What you produce should be every line from the data that includes "with".

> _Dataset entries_
- - - - -
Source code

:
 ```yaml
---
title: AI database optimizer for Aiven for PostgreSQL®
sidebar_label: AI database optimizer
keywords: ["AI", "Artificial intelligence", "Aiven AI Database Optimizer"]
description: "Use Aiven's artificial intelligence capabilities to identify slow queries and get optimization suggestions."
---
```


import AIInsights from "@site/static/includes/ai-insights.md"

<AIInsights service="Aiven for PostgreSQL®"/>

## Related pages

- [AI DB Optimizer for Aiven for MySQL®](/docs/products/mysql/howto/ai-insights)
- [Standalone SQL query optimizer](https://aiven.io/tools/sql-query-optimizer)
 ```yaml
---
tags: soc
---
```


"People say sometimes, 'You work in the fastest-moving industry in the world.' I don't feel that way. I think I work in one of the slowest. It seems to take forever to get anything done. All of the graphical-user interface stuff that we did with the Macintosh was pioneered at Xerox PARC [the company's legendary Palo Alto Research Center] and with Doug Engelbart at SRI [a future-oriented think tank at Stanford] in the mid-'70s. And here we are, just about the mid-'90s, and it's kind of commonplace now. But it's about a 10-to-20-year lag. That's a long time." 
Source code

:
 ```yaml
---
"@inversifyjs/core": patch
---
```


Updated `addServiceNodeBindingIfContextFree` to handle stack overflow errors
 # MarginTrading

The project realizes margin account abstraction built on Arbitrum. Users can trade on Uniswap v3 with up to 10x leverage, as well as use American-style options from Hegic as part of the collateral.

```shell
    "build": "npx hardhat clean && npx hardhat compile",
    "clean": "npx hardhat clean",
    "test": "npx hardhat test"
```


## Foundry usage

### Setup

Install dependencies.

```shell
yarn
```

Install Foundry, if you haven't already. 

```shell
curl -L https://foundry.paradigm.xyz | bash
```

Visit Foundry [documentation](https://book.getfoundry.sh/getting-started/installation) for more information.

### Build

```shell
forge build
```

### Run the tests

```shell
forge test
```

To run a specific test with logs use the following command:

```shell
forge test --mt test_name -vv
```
- - - - -
> _ANSWER FOR THIS EXERCISE_
"People say sometimes, 'You work in the fastest-moving industry in the world.' I don't feel that way. I think I work in one of the slowest. It seems to take forever to get anything done. All of the graphical-user interface stuff that we did with the Macintosh was pioneered at Xerox PARC [the company's legendary Palo Alto Research Center] and with Doug Engelbart at SRI [a future-oriented think tank at Stanford] in the mid-'70s. And here we are, just about the mid-'90s, and it's kind of commonplace now. But it's about a 10-to-20-year lag. That's a long time." 
The project realizes margin account abstraction built on Arbitrum. Users can trade on Uniswap v3 with up to 10x leverage, as well as use American-style options from Hegic as part of the collateral.
To run a specific test with logs use the following command:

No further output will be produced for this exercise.